Data items:
Segment Open

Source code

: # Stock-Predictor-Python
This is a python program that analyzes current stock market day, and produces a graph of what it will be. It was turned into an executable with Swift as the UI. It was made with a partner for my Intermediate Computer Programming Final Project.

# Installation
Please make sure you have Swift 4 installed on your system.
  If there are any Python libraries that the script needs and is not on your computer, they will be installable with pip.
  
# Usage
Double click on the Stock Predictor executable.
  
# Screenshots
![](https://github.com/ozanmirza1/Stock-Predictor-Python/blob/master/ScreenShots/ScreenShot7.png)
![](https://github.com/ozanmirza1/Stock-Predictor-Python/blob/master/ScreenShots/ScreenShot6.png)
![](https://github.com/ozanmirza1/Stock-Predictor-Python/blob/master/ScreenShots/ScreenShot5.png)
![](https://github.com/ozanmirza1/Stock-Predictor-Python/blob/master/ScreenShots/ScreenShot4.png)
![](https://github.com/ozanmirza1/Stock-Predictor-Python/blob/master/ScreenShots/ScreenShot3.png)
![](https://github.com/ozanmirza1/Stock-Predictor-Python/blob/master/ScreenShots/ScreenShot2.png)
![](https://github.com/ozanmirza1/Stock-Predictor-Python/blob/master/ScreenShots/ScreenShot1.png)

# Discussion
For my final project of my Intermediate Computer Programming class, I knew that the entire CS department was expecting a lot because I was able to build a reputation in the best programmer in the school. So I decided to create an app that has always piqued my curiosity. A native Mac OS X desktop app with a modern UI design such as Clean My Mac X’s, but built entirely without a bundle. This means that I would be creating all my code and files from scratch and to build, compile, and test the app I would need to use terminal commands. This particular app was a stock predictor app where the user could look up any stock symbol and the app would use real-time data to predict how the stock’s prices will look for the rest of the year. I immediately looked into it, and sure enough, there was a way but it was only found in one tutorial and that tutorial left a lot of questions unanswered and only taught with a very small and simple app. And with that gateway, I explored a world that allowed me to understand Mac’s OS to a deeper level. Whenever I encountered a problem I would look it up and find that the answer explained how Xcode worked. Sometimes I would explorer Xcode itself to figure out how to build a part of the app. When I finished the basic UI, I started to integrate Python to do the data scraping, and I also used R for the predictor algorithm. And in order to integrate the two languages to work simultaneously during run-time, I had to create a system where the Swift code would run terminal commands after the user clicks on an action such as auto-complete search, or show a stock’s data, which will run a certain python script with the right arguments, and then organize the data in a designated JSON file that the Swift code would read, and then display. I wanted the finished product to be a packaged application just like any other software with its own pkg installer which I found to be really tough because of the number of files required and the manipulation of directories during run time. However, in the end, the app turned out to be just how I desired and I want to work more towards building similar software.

Segment Closed

Using the records above, report each line that contains the word "your" by copying it.

### EXERCISE ANSWER
Please make sure you have Swift 4 installed on your system.
  If there are any Python libraries that the script needs and is not on your computer, they will be installable with pip.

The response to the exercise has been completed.